- Proszę Pana! Ale to nie tak miało wyglądać!
Umawialiśmy się inaczej! .....
- Jak to? Wg mnie gniazdo jest dokładnie tu, gdzie
Pani postawiła "X" i poziomą kreskę ustalającą
wysokość.
- Ale Proszę Pana, ja tu będę instalowała
drewnianą futrynę, a to gniazdo przeszkadza. Ja zaznaczyłam to miejsce,
ale jedynie jako orientacyjną grubość kołnierza futryny. I
co teraz? Musi Pan przesunąć to gniazdo.
- Przesunąć! Proszę Pani, to nie jest
haczyk na obrazek! To wymaga wiele godzin pracy...
- No tak. Ale Pan, jako instalator tak dobrej firmy,
powinien przewidzieć poprawne miejsce do instalacji. Ja mówiłam, że
drzwi będą masywne. Można było się domyśleć, że futryny również.
- Proszę się nie denerwować. Poradzę sobie z tym.
Szkoda tylko, że nie zbyt dokładnie to omówiliśmy przed instalacją.
A wystarczyło tylko...
To typowy przykład podwójnej interpretacji tego samego
oznaczenia. Wspólny cel nie był dokładnie określony.
Posiadanie UMIEJĘTNOŚCI PATRZENIA OCZAMI ODBIORCY
ale i DOSTAWCY pozwala na zajęcie odpowiedniego stanowiska i uniknięcie późniejszych
kłopotów. Ta zupełnie nie doceniana cecha często okazuje się bardzo
przydatna.

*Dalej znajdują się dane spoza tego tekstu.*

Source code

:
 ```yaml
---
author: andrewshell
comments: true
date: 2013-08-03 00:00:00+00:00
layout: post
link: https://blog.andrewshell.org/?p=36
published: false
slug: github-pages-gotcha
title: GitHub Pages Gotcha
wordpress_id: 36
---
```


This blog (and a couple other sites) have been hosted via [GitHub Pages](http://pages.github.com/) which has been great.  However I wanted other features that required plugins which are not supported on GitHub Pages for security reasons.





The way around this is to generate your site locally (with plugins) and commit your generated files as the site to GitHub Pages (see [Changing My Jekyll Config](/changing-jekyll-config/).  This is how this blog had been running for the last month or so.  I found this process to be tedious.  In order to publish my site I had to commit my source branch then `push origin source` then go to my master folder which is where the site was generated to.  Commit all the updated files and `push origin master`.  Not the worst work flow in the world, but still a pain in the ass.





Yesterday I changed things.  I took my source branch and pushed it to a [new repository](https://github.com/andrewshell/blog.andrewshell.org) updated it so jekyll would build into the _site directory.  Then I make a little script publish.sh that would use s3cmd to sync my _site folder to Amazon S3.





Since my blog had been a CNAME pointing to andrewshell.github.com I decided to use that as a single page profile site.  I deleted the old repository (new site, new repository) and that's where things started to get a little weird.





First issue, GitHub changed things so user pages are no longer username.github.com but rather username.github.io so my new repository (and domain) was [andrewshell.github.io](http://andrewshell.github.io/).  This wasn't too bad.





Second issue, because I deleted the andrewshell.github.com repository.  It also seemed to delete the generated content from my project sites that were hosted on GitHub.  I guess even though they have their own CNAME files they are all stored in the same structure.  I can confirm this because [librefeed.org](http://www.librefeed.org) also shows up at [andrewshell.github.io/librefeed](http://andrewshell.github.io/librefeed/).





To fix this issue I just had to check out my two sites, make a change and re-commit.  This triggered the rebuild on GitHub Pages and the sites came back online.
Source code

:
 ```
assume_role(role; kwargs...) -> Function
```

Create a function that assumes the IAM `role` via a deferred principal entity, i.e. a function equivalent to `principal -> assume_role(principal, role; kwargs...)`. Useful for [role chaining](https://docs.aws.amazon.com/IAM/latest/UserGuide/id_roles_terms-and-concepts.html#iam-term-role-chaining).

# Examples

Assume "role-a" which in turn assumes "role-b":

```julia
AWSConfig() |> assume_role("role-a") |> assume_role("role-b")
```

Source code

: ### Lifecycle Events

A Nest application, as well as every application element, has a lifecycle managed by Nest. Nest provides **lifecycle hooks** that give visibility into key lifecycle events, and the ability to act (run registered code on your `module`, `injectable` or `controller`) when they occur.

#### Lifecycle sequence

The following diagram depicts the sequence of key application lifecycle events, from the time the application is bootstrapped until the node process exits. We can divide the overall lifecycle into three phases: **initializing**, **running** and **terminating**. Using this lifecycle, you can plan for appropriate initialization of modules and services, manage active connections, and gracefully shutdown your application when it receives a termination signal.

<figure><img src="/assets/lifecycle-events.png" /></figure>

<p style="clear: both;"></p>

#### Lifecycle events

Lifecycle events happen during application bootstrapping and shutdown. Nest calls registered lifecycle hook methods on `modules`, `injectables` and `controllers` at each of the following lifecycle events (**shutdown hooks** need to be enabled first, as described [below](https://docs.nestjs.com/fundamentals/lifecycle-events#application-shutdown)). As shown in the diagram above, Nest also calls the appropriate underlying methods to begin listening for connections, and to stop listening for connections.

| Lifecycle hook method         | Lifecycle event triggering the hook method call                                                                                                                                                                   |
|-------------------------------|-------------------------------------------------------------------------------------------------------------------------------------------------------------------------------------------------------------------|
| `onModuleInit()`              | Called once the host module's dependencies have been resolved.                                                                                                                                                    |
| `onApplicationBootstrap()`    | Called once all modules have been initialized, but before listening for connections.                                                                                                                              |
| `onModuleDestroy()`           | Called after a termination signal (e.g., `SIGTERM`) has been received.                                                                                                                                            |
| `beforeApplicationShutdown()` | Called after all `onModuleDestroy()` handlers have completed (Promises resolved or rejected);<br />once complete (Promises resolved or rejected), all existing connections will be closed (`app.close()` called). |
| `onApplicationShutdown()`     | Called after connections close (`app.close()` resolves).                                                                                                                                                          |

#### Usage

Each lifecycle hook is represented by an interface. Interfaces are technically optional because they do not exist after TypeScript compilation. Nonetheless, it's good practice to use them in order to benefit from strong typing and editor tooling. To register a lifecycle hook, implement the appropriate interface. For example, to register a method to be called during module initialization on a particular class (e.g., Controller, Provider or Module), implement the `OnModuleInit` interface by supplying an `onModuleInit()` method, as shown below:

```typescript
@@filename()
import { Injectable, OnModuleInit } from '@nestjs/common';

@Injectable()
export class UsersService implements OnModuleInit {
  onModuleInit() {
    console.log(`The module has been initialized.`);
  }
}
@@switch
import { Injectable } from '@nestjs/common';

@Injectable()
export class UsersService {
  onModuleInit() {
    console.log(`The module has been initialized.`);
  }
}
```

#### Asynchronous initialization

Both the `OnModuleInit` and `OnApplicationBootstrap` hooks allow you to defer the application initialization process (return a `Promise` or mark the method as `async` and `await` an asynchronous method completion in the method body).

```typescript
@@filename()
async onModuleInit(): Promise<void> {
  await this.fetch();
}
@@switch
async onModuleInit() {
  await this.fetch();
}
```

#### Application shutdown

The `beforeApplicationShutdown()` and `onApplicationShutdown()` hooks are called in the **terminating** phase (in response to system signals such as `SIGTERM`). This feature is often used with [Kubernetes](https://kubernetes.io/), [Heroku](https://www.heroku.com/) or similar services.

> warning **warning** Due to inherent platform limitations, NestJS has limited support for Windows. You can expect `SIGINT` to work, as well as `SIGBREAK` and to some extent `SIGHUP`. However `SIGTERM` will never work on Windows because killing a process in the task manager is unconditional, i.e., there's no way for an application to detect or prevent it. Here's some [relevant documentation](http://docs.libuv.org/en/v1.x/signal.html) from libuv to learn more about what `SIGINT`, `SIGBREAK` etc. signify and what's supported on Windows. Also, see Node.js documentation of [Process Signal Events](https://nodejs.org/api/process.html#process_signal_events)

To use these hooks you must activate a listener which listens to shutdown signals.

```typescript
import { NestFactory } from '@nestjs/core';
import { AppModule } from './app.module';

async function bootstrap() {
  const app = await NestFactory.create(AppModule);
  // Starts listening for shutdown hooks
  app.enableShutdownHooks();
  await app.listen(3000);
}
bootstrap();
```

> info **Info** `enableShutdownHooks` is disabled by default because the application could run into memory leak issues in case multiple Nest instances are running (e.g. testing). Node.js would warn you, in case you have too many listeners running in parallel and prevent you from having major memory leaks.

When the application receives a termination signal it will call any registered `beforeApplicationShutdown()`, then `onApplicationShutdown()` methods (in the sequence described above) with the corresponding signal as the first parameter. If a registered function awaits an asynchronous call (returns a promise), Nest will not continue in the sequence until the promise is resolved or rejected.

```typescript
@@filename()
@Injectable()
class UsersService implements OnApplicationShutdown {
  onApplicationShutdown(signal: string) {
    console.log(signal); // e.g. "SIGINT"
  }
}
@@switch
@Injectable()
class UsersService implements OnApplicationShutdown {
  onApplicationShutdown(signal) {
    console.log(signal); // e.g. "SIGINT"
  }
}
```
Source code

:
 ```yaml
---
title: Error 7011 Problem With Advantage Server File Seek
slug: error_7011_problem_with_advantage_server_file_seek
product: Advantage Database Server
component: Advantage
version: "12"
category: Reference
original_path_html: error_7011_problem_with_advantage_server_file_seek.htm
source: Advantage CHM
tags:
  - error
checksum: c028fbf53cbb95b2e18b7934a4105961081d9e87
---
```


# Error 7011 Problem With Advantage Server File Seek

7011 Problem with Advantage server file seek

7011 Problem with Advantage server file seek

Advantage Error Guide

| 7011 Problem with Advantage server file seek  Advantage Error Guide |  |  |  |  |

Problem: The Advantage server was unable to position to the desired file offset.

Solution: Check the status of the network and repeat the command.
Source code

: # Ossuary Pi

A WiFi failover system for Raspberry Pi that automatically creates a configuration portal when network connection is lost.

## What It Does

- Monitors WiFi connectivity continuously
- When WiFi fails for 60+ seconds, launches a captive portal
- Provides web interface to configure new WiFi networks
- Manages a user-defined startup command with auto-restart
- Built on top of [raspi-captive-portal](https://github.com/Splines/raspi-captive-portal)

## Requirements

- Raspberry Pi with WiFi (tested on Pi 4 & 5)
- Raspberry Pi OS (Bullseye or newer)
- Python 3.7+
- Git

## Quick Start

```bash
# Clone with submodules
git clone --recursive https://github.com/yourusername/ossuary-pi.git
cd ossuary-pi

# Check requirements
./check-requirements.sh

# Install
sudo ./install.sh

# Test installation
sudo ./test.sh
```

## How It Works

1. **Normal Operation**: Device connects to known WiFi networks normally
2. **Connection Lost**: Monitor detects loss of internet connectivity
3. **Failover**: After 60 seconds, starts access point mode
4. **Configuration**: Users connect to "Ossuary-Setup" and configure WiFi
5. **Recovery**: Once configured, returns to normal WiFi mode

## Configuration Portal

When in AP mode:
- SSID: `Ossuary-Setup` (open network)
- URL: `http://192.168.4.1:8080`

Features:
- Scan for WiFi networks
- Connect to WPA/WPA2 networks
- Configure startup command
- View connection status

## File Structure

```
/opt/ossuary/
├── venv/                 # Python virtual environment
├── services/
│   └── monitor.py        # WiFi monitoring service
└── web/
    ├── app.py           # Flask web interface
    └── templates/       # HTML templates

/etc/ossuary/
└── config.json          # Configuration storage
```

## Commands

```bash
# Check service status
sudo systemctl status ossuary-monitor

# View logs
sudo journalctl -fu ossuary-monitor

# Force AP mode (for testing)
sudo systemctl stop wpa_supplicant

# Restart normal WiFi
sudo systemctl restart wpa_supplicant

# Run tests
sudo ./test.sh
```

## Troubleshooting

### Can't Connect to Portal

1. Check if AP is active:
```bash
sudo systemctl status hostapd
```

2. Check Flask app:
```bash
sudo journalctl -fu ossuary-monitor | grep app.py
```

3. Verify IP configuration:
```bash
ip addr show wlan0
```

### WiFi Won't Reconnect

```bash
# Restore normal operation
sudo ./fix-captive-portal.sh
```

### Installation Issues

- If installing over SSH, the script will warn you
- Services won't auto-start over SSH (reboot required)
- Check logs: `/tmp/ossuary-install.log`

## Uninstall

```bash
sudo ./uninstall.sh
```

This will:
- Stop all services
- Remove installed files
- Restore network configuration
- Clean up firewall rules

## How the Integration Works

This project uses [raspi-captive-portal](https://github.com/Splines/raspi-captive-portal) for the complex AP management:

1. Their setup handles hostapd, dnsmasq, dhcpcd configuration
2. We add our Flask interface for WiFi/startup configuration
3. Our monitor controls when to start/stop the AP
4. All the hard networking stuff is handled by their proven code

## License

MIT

Jej ciągłe doskonalenie przynosi wymierne skutki finansowe w
postaci oszczędności czasu, pieniędzy a głównie tak zwanej korzyści
utraconej - pozytywnej opinii klienta.
Dlaczego?
Gdyby instalator spojrzał oczami klientki zamierzającej
montować szeroką futrynę i gdyby klientka przewidziała, iż stawiając
"X" nie świadomie wyznacza miejsce instalacji (nie tylko odległość),
instalator nie musiał by pracować dodatkowo, koszty związane z nowym
materiałem użytym do instalacji nie pojawiły by się, a klientka polecała
by tą firmę jako kompetentną i przewidującą.
Wystarczyło s\zaproponować:
- Sprawdźmy, czy dobrze się rozumiemy. Jeśli kołnierz
futryny będzie dotąd (zaznaczamy pionową kreską), to w którym miejscu
zamontujemy gniazdo. Czy "tu" ( zaznaczamy X i piszemy wyraz
gnoiazdo) jest odpowiednie miejsce?
To prawdziwy przypadek.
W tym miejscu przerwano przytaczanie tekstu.